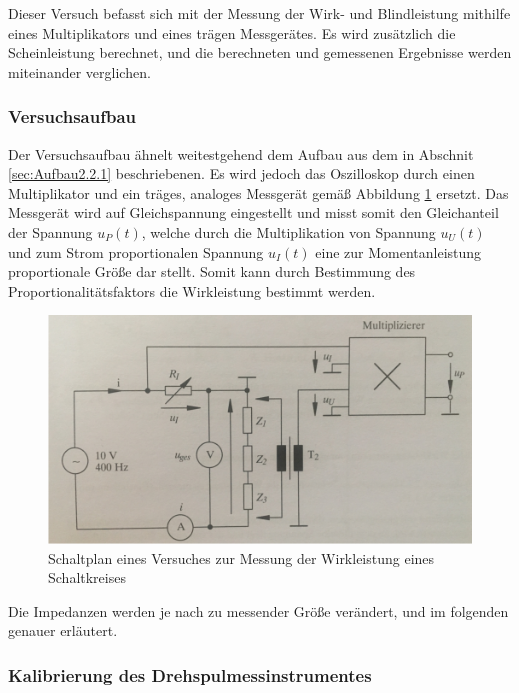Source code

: Dieser Versuch befasst sich mit der Messung der Wirk- und Blindleistung mithilfe eines Multiplikators und eines trägen Messgerätes. Es wird zusätzlich die Scheinleistung berechnet, und die berechneten und gemessenen Ergebnisse werden miteinander verglichen.

\subsubsection{Versuchsaufbau}

Der Versuchsaufbau ähnelt weitestgehend dem Aufbau aus dem in Abschnit \ref{sec:Aufbau2.2.1} beschriebenen. Es wird jedoch das Oszilloskop durch einen Multiplikator und ein träges, analoges Messgerät gemäß Abbildung \ref{fig:Plan2-2} ersetzt. Das Messgerät wird auf Gleichspannung eingestellt und misst somit den Gleichanteil der Spannung $u_P(t)$, welche durch die Multiplikation von Spannung $u_U(t)$ und zum Strom proportionalen Spannung $u_I(t)$ eine zur Momentanleistung proportionale Größe dar stellt. Somit kann durch Bestimmung des Proportionalitätsfaktors die Wirkleistung bestimmt werden.

\begin{figure}[H]
\centering
\includegraphics[width=0.7\linewidth]{Images/Aufbau2-2.png}
\caption{Schaltplan eines Versuches zur Messung der Wirkleistung eines Schaltkreises}
\label{fig:Plan2-2}
\end{figure}

Die Impedanzen werden je nach zu messender Größe verändert, und im folgenden genauer erläutert.

\subsubsection{Kalibrierung des Drehspulmessinstrumentes}

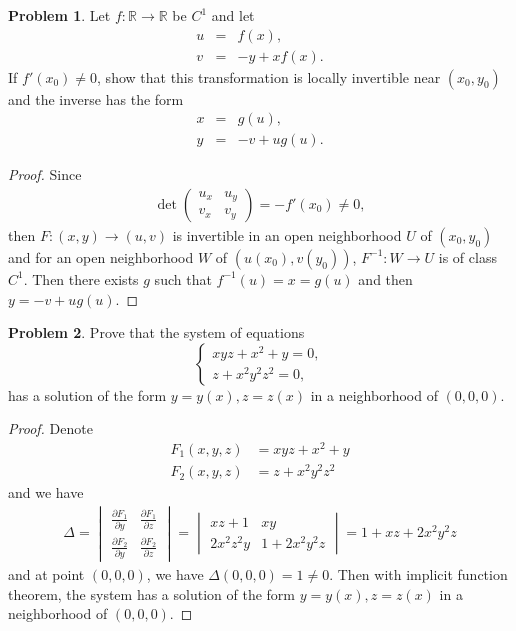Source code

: \documentclass[11pt]{article}
\theoremstyle{definition}
\newtheorem{problem}{Problem}
\theoremstyle{definition}
\begin{document}
\begin{problem}
Let $f:\mathbb{R}\to\mathbb{R}$ be $C^1$ and let
\begin{eqnarray*}
u & = & f(x), \\
v & = & -y+xf(x).
\end{eqnarray*}
If $f'(x_0)\neq 0$, show that this transformation is locally
invertible near $(x_0,y_0)$ and the inverse has the form
\begin{eqnarray*}
x & = & g(u), \\
y & = & -v+ug(u).
\end{eqnarray*}
\end{problem}
\begin{proof}
Since 
\begin{align*}
    \det \begin{pmatrix}
        u_x & u_y \\
        v_x & v_y
    \end{pmatrix} = - f'(x_0) \neq 0,
\end{align*}
then $F: (x,y) \to (u,v)$ is invertible in an open neighborhood $U$ of $(x_0,y_0)$ and for an open neighborhood $W$ of $(u(x_0),v(y_0))$, $F^{-1}: W\to U$ is of class $C^1$. Then there exists $g$ such that $f^{-1}(u) = x = g(u)$ and then $y = -v + ug(u)$.
\end{proof}

\medskip

\begin{problem}
Prove that the system of equations
$$
\begin{cases}
xyz+x^2+y = 0,\\
z+x^2y^2z^2 = 0,
\end{cases}
$$
has a solution of the form $y=y(x), z=z(x)$ in a neighborhood of
$(0,0,0)$.
\end{problem}
\begin{proof}
Denote 
\begin{align*}
    F_1(x,y,z) & = xyz + x^2 + y \\
    F_2(x,y,z) & = z + x^2y^2z^2
\end{align*}
and we have
\begin{align*}
    \Delta = \begin{vmatrix}
        \frac{\partial F_1}{\partial y} & \frac{\partial F_1}{\partial z} \\
        \frac{\partial F_2}{\partial y} & \frac{\partial F_2}{\partial z}
    \end{vmatrix} = \begin{vmatrix}
        xz + 1 & xy \\
        2 x^2 z^2 y & 1 + 2 x^2 y^2 z
    \end{vmatrix} = 1 + xz + 2 x^2 y^2 z
\end{align*}
and at point $(0,0,0)$, we have $\Delta(0,0,0) = 1 \neq 0$. Then with implicit function theorem, the system has a solution of the form $y=y(x), z=z(x)$ in a neighborhood of
$(0,0,0)$.
\end{proof}
\end{document}
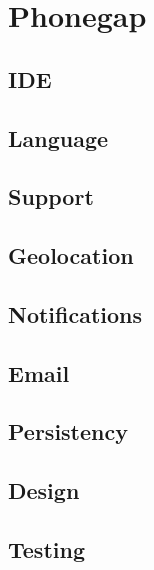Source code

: \section{Phonegap}

\subsection{IDE}

\subsection{Language}

\subsection{Support}

\subsection{Geolocation}

\subsection{Notifications}

\subsection{Email}

\subsection{Persistency}

\subsection{Design}

\subsection{Testing}
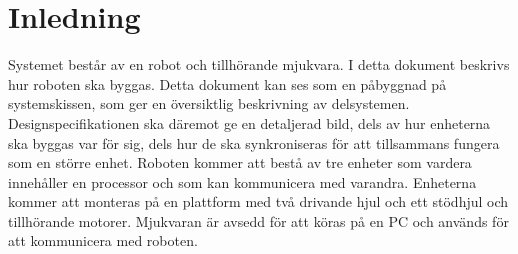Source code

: \section{Inledning}
Systemet består av en robot och tillhörande mjukvara. I detta dokument beskrivs hur roboten ska byggas. Detta dokument kan ses som en påbyggnad på systemskissen, som ger en översiktlig beskrivning av delsystemen. Designspecifikationen ska däremot ge en detaljerad bild, dels av hur enheterna ska byggas var för sig, dels hur de ska synkroniseras för att tillsammans fungera som en större enhet.
Roboten kommer att bestå av tre enheter som vardera innehåller en processor och som kan kommunicera med varandra. 
Enheterna kommer att monteras på en plattform med två drivande hjul och ett stödhjul och tillhörande motorer.
Mjukvaran är avsedd för att köras på en PC och används för att kommunicera med roboten.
━━━━━━━━
**PROBLEM**
Apply a filter for "Größe" to the data above, then copy each line that matches.

**SOLVED EXERCISE**
Der Versuchsaufbau ähnelt weitestgehend dem Aufbau aus dem in Abschnit \ref{sec:Aufbau2.2.1} beschriebenen. Es wird jedoch das Oszilloskop durch einen Multiplikator und ein träges, analoges Messgerät gemäß Abbildung \ref{fig:Plan2-2} ersetzt. Das Messgerät wird auf Gleichspannung eingestellt und misst somit den Gleichanteil der Spannung $u_P(t)$, welche durch die Multiplikation von Spannung $u_U(t)$ und zum Strom proportionalen Spannung $u_I(t)$ eine zur Momentanleistung proportionale Größe dar stellt. Somit kann durch Bestimmung des Proportionalitätsfaktors die Wirkleistung bestimmt werden.
Die Impedanzen werden je nach zu messender Größe verändert, und im folgenden genauer erläutert.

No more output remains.